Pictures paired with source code
⟨

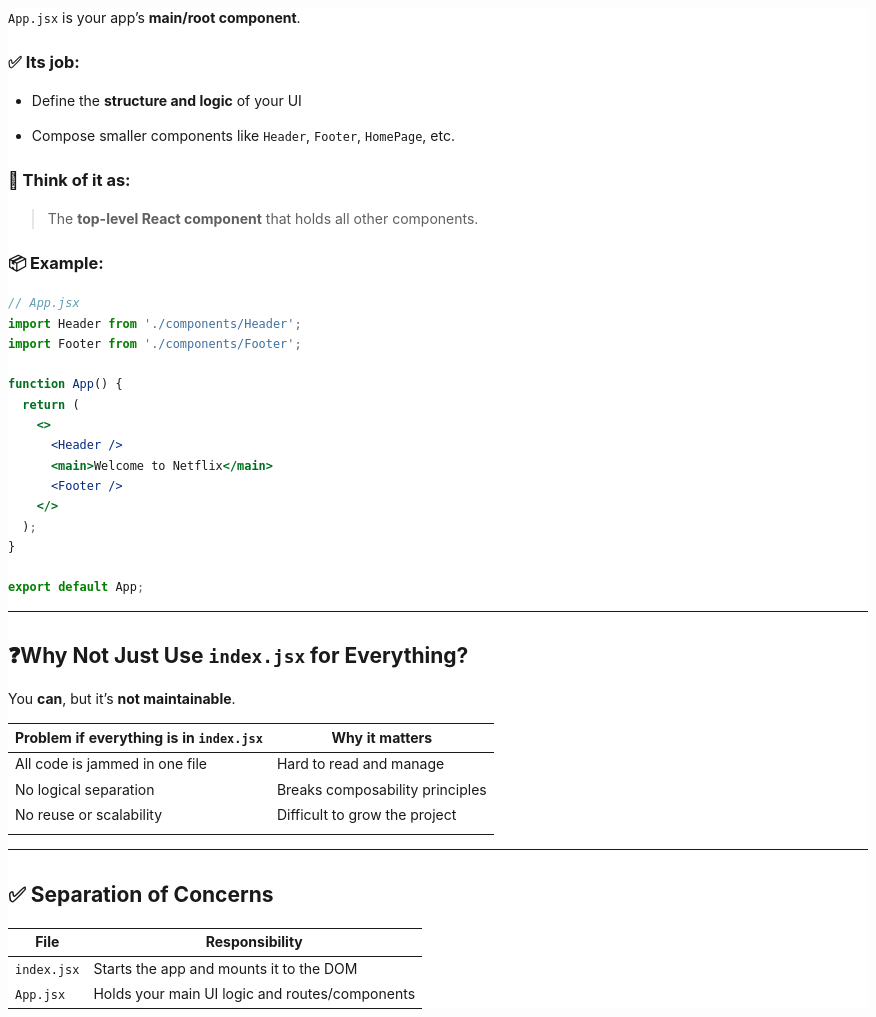 `App.jsx` is your app’s **main/root component**.

### ✅ Its job:

- Define the **structure and logic** of your UI
    
- Compose smaller components like `Header`, `Footer`, `HomePage`, etc.
    
### 🧠 Think of it as:

> The **top-level React component** that holds all other components.

### 📦 Example:

```jsx
// App.jsx
import Header from './components/Header';
import Footer from './components/Footer';

function App() {
  return (
    <>
      <Header />
      <main>Welcome to Netflix</main>
      <Footer />
    </>
  );
}

export default App;
```

---

## ❓Why Not Just Use `index.jsx` for Everything?

You **can**, but it’s **not maintainable**.

| Problem if everything is in `index.jsx` | Why it matters                  |
| --------------------------------------- | ------------------------------- |
| All code is jammed in one file          | Hard to read and manage         |
| No logical separation                   | Breaks composability principles |
| No reuse or scalability                 | Difficult to grow the project   |
|                                         |                                 |

---

## ✅ Separation of Concerns

| File        | Responsibility                                 |
| ----------- | ---------------------------------------------- |
| `index.jsx` | Starts the app and mounts it to the DOM        |
| `App.jsx`   | Holds your main UI logic and routes/components |
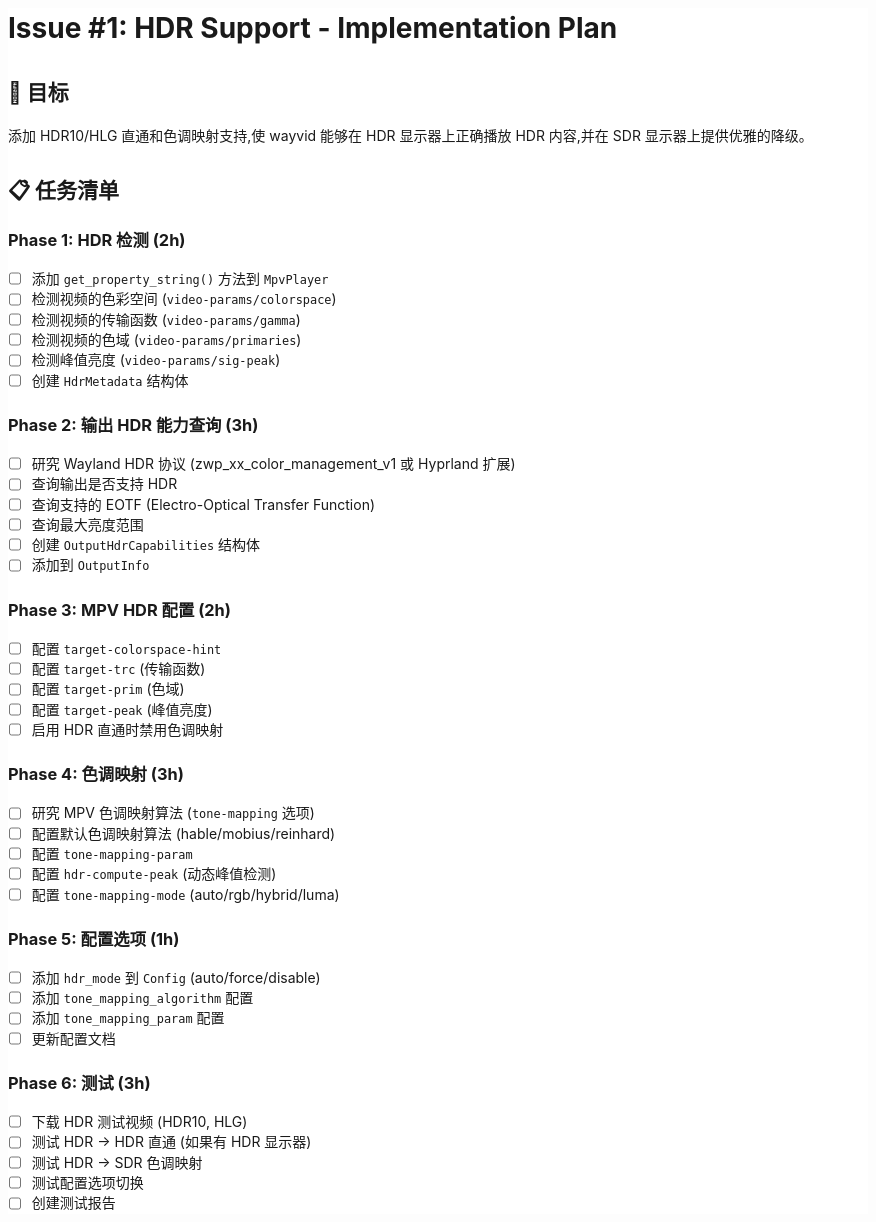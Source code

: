 # Issue #1: HDR Support - Implementation Plan

## 🎯 目标

添加 HDR10/HLG 直通和色调映射支持,使 wayvid 能够在 HDR 显示器上正确播放 HDR 内容,并在 SDR 显示器上提供优雅的降级。

## 📋 任务清单

### Phase 1: HDR 检测 (2h)
- [ ] 添加 `get_property_string()` 方法到 `MpvPlayer`
- [ ] 检测视频的色彩空间 (`video-params/colorspace`)
- [ ] 检测视频的传输函数 (`video-params/gamma`)
- [ ] 检测视频的色域 (`video-params/primaries`)
- [ ] 检测峰值亮度 (`video-params/sig-peak`)
- [ ] 创建 `HdrMetadata` 结构体

### Phase 2: 输出 HDR 能力查询 (3h)
- [ ] 研究 Wayland HDR 协议 (zwp_xx_color_management_v1 或 Hyprland 扩展)
- [ ] 查询输出是否支持 HDR
- [ ] 查询支持的 EOTF (Electro-Optical Transfer Function)
- [ ] 查询最大亮度范围
- [ ] 创建 `OutputHdrCapabilities` 结构体
- [ ] 添加到 `OutputInfo`

### Phase 3: MPV HDR 配置 (2h)
- [ ] 配置 `target-colorspace-hint`
- [ ] 配置 `target-trc` (传输函数)
- [ ] 配置 `target-prim` (色域)
- [ ] 配置 `target-peak` (峰值亮度)
- [ ] 启用 HDR 直通时禁用色调映射

### Phase 4: 色调映射 (3h)
- [ ] 研究 MPV 色调映射算法 (`tone-mapping` 选项)
- [ ] 配置默认色调映射算法 (hable/mobius/reinhard)
- [ ] 配置 `tone-mapping-param`
- [ ] 配置 `hdr-compute-peak` (动态峰值检测)
- [ ] 配置 `tone-mapping-mode` (auto/rgb/hybrid/luma)

### Phase 5: 配置选项 (1h)
- [ ] 添加 `hdr_mode` 到 `Config` (auto/force/disable)
- [ ] 添加 `tone_mapping_algorithm` 配置
- [ ] 添加 `tone_mapping_param` 配置
- [ ] 更新配置文档

### Phase 6: 测试 (3h)
- [ ] 下载 HDR 测试视频 (HDR10, HLG)
- [ ] 测试 HDR → HDR 直通 (如果有 HDR 显示器)
- [ ] 测试 HDR → SDR 色调映射
- [ ] 测试配置选项切换
- [ ] 创建测试报告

⟩

▸ Task statement
The result should be a verbatim copy of the data, free of pictures.

▸ Task answer
 `App.jsx` is your app’s **main/root component**.

### ✅ Its job:

- Define the **structure and logic** of your UI
    
- Compose smaller components like `Header`, `Footer`, `HomePage`, etc.
    
### 🧠 Think of it as:

> The **top-level React component** that holds all other components.

### 📦 Example:

```jsx
// App.jsx
import Header from './components/Header';
import Footer from './components/Footer';

function App() {
  return (
    <>
      <Header />
      <main>Welcome to Netflix</main>
      <Footer />
    </>
  );
}

export default App;
```

---

## ❓Why Not Just Use `index.jsx` for Everything?

You **can**, but it’s **not maintainable**.

| Problem if everything is in `index.jsx` | Why it matters                  |
| --------------------------------------- | ------------------------------- |
| All code is jammed in one file          | Hard to read and manage         |
| No logical separation                   | Breaks composability principles |
| No reuse or scalability                 | Difficult to grow the project   |
|                                         |                                 |

---

## ✅ Separation of Concerns

| File        | Responsibility                                 |
| ----------- | ---------------------------------------------- |
| `index.jsx` | Starts the app and mounts it to the DOM        |
| `App.jsx`   | Holds your main UI logic and routes/components |
Source code

: # Issue #1: HDR Support - Implementation Plan

## 🎯 目标

添加 HDR10/HLG 直通和色调映射支持,使 wayvid 能够在 HDR 显示器上正确播放 HDR 内容,并在 SDR 显示器上提供优雅的降级。

## 📋 任务清单

### Phase 1: HDR 检测 (2h)
- [ ] 添加 `get_property_string()` 方法到 `MpvPlayer`
- [ ] 检测视频的色彩空间 (`video-params/colorspace`)
- [ ] 检测视频的传输函数 (`video-params/gamma`)
- [ ] 检测视频的色域 (`video-params/primaries`)
- [ ] 检测峰值亮度 (`video-params/sig-peak`)
- [ ] 创建 `HdrMetadata` 结构体

### Phase 2: 输出 HDR 能力查询 (3h)
- [ ] 研究 Wayland HDR 协议 (zwp_xx_color_management_v1 或 Hyprland 扩展)
- [ ] 查询输出是否支持 HDR
- [ ] 查询支持的 EOTF (Electro-Optical Transfer Function)
- [ ] 查询最大亮度范围
- [ ] 创建 `OutputHdrCapabilities` 结构体
- [ ] 添加到 `OutputInfo`

### Phase 3: MPV HDR 配置 (2h)
- [ ] 配置 `target-colorspace-hint`
- [ ] 配置 `target-trc` (传输函数)
- [ ] 配置 `target-prim` (色域)
- [ ] 配置 `target-peak` (峰值亮度)
- [ ] 启用 HDR 直通时禁用色调映射

### Phase 4: 色调映射 (3h)
- [ ] 研究 MPV 色调映射算法 (`tone-mapping` 选项)
- [ ] 配置默认色调映射算法 (hable/mobius/reinhard)
- [ ] 配置 `tone-mapping-param`
- [ ] 配置 `hdr-compute-peak` (动态峰值检测)
- [ ] 配置 `tone-mapping-mode` (auto/rgb/hybrid/luma)

### Phase 5: 配置选项 (1h)
- [ ] 添加 `hdr_mode` 到 `Config` (auto/force/disable)
- [ ] 添加 `tone_mapping_algorithm` 配置
- [ ] 添加 `tone_mapping_param` 配置
- [ ] 更新配置文档

### Phase 6: 测试 (3h)
- [ ] 下载 HDR 测试视频 (HDR10, HLG)
- [ ] 测试 HDR → HDR 直通 (如果有 HDR 显示器)
- [ ] 测试 HDR → SDR 色调映射
- [ ] 测试配置选项切换
- [ ] 创建测试报告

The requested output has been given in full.